На пятом десятке лет облик маэстро, каким мир привык видеть его в пору его славы, получил окончательное завершение. Видман очень живо описывает и его самого, и его образ жизни в ту пору (в 1886–1888 годах), когда Брамс выезжал на лето в Тун — неподалеку от Берна, где жил писатель, — и поддерживал постоянный и тесный контакт с ним самим и его семьей: «Уже с рассвета на ногах, он сам готовил себе на прихваченной из Вены маленькой плитке первый утренний завтрак, для которого его верная поклонница из Марселя фрау Ф. [62] снабжала его замечательнейшим мокко, причем в таком изобилии, что он, едва приехав, уделял толику и для моей кухни; тем самым, бывая у меня в Берне, он мог доставить себе удовольствие быть — по крайней мере за кофейным столом — гостем и хозяином одновременно. Утренние часы отдавались работе, причем особенно хорошо ему работалось в его жилище в Туне, где к его услугам была большая беседка и целая галерея из множества просторных, переходящих одна в другую комнат, что позволяло ему, прогрузившись в размышления, в спокойном одиночестве бродить по ним взад и вперед… В полдень он обедал, причем, если хоть сколько-нибудь позволяла погода, — в саду какого-нибудь кабачка: ритуальные светские табльдоты всю жизнь были ему ненавистны и он по возможности избегал их — уже по той простой причине, что не любил переодеваться. В полосатой шерстяной рубашке, без галстука и пристежного белого воротничка он чувствовал себя лучше всего; даже свою мягкую фетровую шляпу он больше носил в руках, чем на голове. Отправляясь каждую субботу в Берн, чтобы пробыть у меня воскресенье, а в большинстве случаев еще и до вторника или среды, он брал с собой кожаную походную сумку, напоминавшую набитую камнями сумку странствующего минералога, но загруженную главным образом книгами, которые я ему дал в предыдущее посещение и которые он теперь возвращал, чтобы обменять их на новые. В такую погоду с плеч его свисал серо-коричневый плед, стянутый на груди какой-то чудовищной булавкой и окончательно придававший ему облик некоего странного, старомодного существа, заставлявший людей с удивлением глядеть ему вслед».
62
Госпожа Фрич-Эстранжен.
Видмана дополняет Ганслик в своих воспоминаниях: «Брамс — это характер, который прочно стоит на собственных ногах; привлекая к себе бесчисленное множество поклонников и обожателей, сам он, по всей видимости, душевно не нуждается ни в ком. Суровость, иногда отталкивающая резкость его северной натуры заметно смягчились под цветущим дыханием австрийской природы и окружающей среды, в солнечных лучах славы и счастья, но не исчезли окончательно. Некоторую бестактность, которую он иной раз допускает, будучи и в хорошем, и в дурном настроении, те, кто его знает, не принимают особенно всерьез… Нетерпимый к малейшим посягательствам на свою личную свободу, он вряд ли был бы счастливым супругом, но наверняка — нежным отцом. Я бывал у Брамса в Мюрццушлаге, Туне и Ишле, где он жил летом. Не было в окрестностях ни одного малыша, который не бросился бы со всех ног к этому коренастому, седому бородачу с приветливыми голубыми глазами или издали не помахал бы ему ручкой… Что меня всегда радует в Брамсе, так это его несокрушимое здоровье. Он и сегодня еще способен на дальние пешие прогулки, словно студент, и спит крепко, как дитя».

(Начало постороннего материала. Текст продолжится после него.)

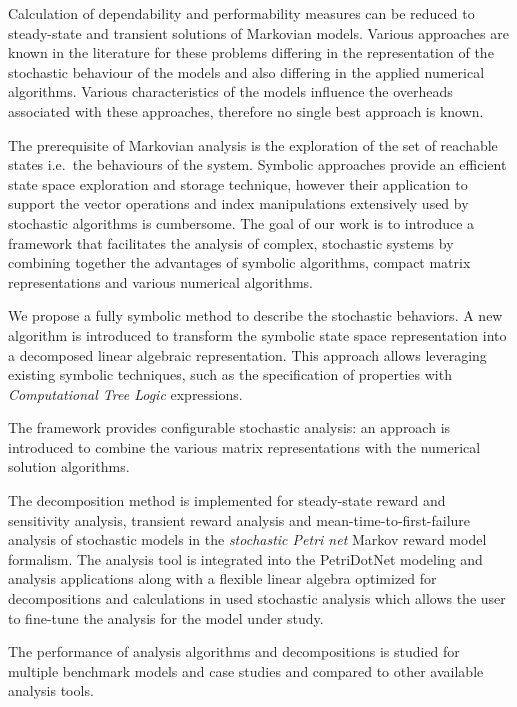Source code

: Calculation of dependability and performability measures can be
reduced to steady-state and transient solutions of Markovian
models. Various approaches are known in the literature for these
problems differing in the representation of the stochastic behaviour
of the models and also differing in the applied numerical
algorithms. Various characteristics of the models influence the
overheads associated with these approaches, therefore no single best
approach is known.

The prerequisite of Markovian analysis is the exploration of the set
of reachable states i.e.~the behaviours of the system. Symbolic
approaches provide an efficient state space exploration and storage
technique, however their application to support the vector operations
and index manipulations extensively used by stochastic algorithms is
cumbersome.  The goal of our work is to introduce a framework that
facilitates the analysis of complex, stochastic systems by combining together the advantages of symbolic algorithms, compact matrix representations and various numerical algorithms.

We propose a fully symbolic method to describe the stochastic behaviors. A new algorithm is introduced to transform the symbolic
state space representation into a decomposed linear algebraic
representation. This approach allows leveraging existing symbolic
techniques, such as the specification of
properties with \emph{Computational Tree Logic} 
expressions.

The framework provides configurable stochastic analysis: an approach is introduced to combine the various matrix representations with the numerical solution algorithms. 

The decomposition method is implemented for steady-state reward and
sensitivity analysis, transient reward analysis and
mean-time-to-first-failure analysis of stochastic models in the
\emph{stochastic Petri net}  Markov reward model
formalism. The analysis tool is integrated into the PetriDotNet
modeling and analysis applications along with a flexible linear
algebra optimized for decompositions and calculations in used
stochastic analysis which allows the user to fine-tune the analysis
for the model under study.

The performance of analysis algorithms and decompositions is studied
for multiple benchmark models and case studies and compared to other
available analysis tools.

Во всем, что касается одежды, он стремится прежде всего к максимальному удобству. Он, правда, уже не заклеивает прорехи на брюках сургучом, как бывало в юности (об этом он сам рассказывал Геншелю): добрая фрау Трукса [63] содержит его гардероб в образцовом порядке. Однако его друзья никогда не уверены, есть ли у него под бородой галстук; кроме того, за пультом с ним бывали случаи, когда дирижерское искусство вдруг приводило в движение его брюки, поскольку он забывал пристегнуть подтяжки.
63
Трукса Целестина — домохозяйка Брамса с 1888 г., вдова венского литератора.